> **How to complete this task**: Your task is to print each record exactly as it reads.

> **Data excerpts**:
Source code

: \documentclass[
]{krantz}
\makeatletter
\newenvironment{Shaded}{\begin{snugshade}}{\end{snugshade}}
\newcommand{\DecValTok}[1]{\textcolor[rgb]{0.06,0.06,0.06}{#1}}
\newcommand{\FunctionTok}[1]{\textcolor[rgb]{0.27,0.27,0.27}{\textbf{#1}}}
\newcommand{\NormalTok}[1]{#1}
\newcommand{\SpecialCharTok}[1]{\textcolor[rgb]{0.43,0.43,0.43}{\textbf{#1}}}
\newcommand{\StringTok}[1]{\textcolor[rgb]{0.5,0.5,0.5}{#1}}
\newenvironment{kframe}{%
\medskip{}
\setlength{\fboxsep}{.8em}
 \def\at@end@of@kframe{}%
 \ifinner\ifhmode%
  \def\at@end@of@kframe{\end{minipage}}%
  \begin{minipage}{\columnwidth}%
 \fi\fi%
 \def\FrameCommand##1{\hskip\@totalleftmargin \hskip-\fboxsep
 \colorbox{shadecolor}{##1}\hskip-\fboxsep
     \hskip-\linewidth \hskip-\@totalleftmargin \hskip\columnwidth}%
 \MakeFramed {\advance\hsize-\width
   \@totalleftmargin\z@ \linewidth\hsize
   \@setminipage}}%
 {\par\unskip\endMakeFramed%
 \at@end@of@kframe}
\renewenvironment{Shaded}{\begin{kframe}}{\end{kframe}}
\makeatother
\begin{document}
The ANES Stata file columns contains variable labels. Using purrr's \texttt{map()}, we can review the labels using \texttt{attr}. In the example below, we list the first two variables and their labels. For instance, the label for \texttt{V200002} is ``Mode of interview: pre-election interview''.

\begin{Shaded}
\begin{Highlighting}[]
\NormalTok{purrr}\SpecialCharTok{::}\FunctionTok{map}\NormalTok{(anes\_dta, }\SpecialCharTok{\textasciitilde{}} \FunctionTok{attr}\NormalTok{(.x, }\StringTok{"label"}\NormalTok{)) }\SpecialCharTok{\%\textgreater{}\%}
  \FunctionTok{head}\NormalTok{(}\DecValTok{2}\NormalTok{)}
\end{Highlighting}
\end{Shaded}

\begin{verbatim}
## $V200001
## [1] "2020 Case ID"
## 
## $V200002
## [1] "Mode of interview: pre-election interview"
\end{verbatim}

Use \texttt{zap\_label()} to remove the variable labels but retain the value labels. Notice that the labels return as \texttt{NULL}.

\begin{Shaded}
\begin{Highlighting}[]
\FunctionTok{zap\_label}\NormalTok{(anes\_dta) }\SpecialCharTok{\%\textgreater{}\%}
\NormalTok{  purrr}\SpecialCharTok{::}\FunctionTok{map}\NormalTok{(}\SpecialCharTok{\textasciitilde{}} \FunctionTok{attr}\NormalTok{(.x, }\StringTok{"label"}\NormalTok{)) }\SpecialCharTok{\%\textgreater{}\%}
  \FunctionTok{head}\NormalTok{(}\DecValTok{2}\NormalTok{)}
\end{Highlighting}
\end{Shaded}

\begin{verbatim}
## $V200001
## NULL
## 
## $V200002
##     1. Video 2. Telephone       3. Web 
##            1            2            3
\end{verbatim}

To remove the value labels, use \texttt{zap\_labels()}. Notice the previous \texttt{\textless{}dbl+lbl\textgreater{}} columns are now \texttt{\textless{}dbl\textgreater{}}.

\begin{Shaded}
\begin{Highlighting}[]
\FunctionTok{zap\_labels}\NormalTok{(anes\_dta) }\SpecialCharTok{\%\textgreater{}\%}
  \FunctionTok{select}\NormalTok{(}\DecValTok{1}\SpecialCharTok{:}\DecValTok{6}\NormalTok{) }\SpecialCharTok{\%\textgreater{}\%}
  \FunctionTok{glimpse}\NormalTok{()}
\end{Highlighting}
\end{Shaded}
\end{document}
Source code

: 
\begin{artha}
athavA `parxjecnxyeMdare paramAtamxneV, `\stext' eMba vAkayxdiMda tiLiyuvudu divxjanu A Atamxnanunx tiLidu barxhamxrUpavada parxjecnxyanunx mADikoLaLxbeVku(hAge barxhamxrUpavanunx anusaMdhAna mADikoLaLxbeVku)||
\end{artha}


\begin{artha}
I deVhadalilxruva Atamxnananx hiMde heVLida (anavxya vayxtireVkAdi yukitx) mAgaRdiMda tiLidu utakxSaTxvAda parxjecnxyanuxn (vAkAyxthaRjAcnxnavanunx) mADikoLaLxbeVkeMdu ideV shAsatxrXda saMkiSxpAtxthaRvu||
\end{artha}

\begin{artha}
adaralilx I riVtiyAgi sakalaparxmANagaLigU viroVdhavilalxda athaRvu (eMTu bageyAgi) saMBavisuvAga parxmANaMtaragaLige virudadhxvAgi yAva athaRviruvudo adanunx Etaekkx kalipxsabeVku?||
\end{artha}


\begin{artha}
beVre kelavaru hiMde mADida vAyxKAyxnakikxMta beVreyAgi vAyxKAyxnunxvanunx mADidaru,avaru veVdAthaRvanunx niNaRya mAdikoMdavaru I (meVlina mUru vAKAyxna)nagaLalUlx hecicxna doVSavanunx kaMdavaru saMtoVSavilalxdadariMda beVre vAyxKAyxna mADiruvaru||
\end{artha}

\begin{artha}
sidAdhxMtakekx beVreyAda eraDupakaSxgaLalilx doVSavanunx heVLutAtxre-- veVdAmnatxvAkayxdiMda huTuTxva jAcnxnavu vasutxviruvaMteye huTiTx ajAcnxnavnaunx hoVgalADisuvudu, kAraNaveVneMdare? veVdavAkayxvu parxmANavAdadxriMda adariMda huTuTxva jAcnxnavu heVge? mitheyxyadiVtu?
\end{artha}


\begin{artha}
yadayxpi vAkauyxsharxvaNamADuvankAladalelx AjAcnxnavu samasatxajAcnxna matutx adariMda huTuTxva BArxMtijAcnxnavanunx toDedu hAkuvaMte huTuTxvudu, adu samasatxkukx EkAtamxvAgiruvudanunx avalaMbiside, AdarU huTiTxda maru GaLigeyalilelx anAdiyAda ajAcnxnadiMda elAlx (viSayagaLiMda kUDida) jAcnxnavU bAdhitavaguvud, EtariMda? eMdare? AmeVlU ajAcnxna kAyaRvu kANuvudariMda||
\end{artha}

> **Completed task**:
Source code

: \documentclass[
]{krantz}
\makeatletter
\newenvironment{Shaded}{\begin{snugshade}}{\end{snugshade}}
\newcommand{\DecValTok}[1]{\textcolor[rgb]{0.06,0.06,0.06}{#1}}
\newcommand{\FunctionTok}[1]{\textcolor[rgb]{0.27,0.27,0.27}{\textbf{#1}}}
\newcommand{\NormalTok}[1]{#1}
\newcommand{\SpecialCharTok}[1]{\textcolor[rgb]{0.43,0.43,0.43}{\textbf{#1}}}
\newcommand{\StringTok}[1]{\textcolor[rgb]{0.5,0.5,0.5}{#1}}
\newenvironment{kframe}{%
\medskip{}
\setlength{\fboxsep}{.8em}
 \def\at@end@of@kframe{}%
 \ifinner\ifhmode%
  \def\at@end@of@kframe{\end{minipage}}%
  \begin{minipage}{\columnwidth}%
 \fi\fi%
 \def\FrameCommand##1{\hskip\@totalleftmargin \hskip-\fboxsep
 \colorbox{shadecolor}{##1}\hskip-\fboxsep
     \hskip-\linewidth \hskip-\@totalleftmargin \hskip\columnwidth}%
 \MakeFramed {\advance\hsize-\width
   \@totalleftmargin\z@ \linewidth\hsize
   \@setminipage}}%
 {\par\unskip\endMakeFramed%
 \at@end@of@kframe}
\renewenvironment{Shaded}{\begin{kframe}}{\end{kframe}}
\makeatother
\begin{document}
The ANES Stata file columns contains variable labels. Using purrr's \texttt{map()}, we can review the labels using \texttt{attr}. In the example below, we list the first two variables and their labels. For instance, the label for \texttt{V200002} is ``Mode of interview: pre-election interview''.

\begin{Shaded}
\begin{Highlighting}[]
\NormalTok{purrr}\SpecialCharTok{::}\FunctionTok{map}\NormalTok{(anes\_dta, }\SpecialCharTok{\textasciitilde{}} \FunctionTok{attr}\NormalTok{(.x, }\StringTok{"label"}\NormalTok{)) }\SpecialCharTok{\%\textgreater{}\%}
  \FunctionTok{head}\NormalTok{(}\DecValTok{2}\NormalTok{)}
\end{Highlighting}
\end{Shaded}

\begin{verbatim}
## $V200001
## [1] "2020 Case ID"
## 
## $V200002
## [1] "Mode of interview: pre-election interview"
\end{verbatim}

Use \texttt{zap\_label()} to remove the variable labels but retain the value labels. Notice that the labels return as \texttt{NULL}.

\begin{Shaded}
\begin{Highlighting}[]
\FunctionTok{zap\_label}\NormalTok{(anes\_dta) }\SpecialCharTok{\%\textgreater{}\%}
\NormalTok{  purrr}\SpecialCharTok{::}\FunctionTok{map}\NormalTok{(}\SpecialCharTok{\textasciitilde{}} \FunctionTok{attr}\NormalTok{(.x, }\StringTok{"label"}\NormalTok{)) }\SpecialCharTok{\%\textgreater{}\%}
  \FunctionTok{head}\NormalTok{(}\DecValTok{2}\NormalTok{)}
\end{Highlighting}
\end{Shaded}

\begin{verbatim}
## $V200001
## NULL
## 
## $V200002
##     1. Video 2. Telephone       3. Web 
##            1            2            3
\end{verbatim}

To remove the value labels, use \texttt{zap\_labels()}. Notice the previous \texttt{\textless{}dbl+lbl\textgreater{}} columns are now \texttt{\textless{}dbl\textgreater{}}.

\begin{Shaded}
\begin{Highlighting}[]
\FunctionTok{zap\_labels}\NormalTok{(anes\_dta) }\SpecialCharTok{\%\textgreater{}\%}
  \FunctionTok{select}\NormalTok{(}\DecValTok{1}\SpecialCharTok{:}\DecValTok{6}\NormalTok{) }\SpecialCharTok{\%\textgreater{}\%}
  \FunctionTok{glimpse}\NormalTok{()}
\end{Highlighting}
\end{Shaded}
\end{document}
Source code

: 
\begin{artha}
athavA `parxjecnxyeMdare paramAtamxneV, `\stext' eMba vAkayxdiMda tiLiyuvudu divxjanu A Atamxnanunx tiLidu barxhamxrUpavada parxjecnxyanunx mADikoLaLxbeVku(hAge barxhamxrUpavanunx anusaMdhAna mADikoLaLxbeVku)||
\end{artha}


\begin{artha}
I deVhadalilxruva Atamxnananx hiMde heVLida (anavxya vayxtireVkAdi yukitx) mAgaRdiMda tiLidu utakxSaTxvAda parxjecnxyanuxn (vAkAyxthaRjAcnxnavanunx) mADikoLaLxbeVkeMdu ideV shAsatxrXda saMkiSxpAtxthaRvu||
\end{artha}

\begin{artha}
adaralilx I riVtiyAgi sakalaparxmANagaLigU viroVdhavilalxda athaRvu (eMTu bageyAgi) saMBavisuvAga parxmANaMtaragaLige virudadhxvAgi yAva athaRviruvudo adanunx Etaekkx kalipxsabeVku?||
\end{artha}


\begin{artha}
beVre kelavaru hiMde mADida vAyxKAyxnakikxMta beVreyAgi vAyxKAyxnunxvanunx mADidaru,avaru veVdAthaRvanunx niNaRya mAdikoMdavaru I (meVlina mUru vAKAyxna)nagaLalUlx hecicxna doVSavanunx kaMdavaru saMtoVSavilalxdadariMda beVre vAyxKAyxna mADiruvaru||
\end{artha}

\begin{artha}
sidAdhxMtakekx beVreyAda eraDupakaSxgaLalilx doVSavanunx heVLutAtxre-- veVdAmnatxvAkayxdiMda huTuTxva jAcnxnavu vasutxviruvaMteye huTiTx ajAcnxnavnaunx hoVgalADisuvudu, kAraNaveVneMdare? veVdavAkayxvu parxmANavAdadxriMda adariMda huTuTxva jAcnxnavu heVge? mitheyxyadiVtu?
\end{artha}


\begin{artha}
yadayxpi vAkauyxsharxvaNamADuvankAladalelx AjAcnxnavu samasatxajAcnxna matutx adariMda huTuTxva BArxMtijAcnxnavanunx toDedu hAkuvaMte huTuTxvudu, adu samasatxkukx EkAtamxvAgiruvudanunx avalaMbiside, AdarU huTiTxda maru GaLigeyalilelx anAdiyAda ajAcnxnadiMda elAlx (viSayagaLiMda kUDida) jAcnxnavU bAdhitavaguvud, EtariMda? eMdare? AmeVlU ajAcnxna kAyaRvu kANuvudariMda||
\end{artha}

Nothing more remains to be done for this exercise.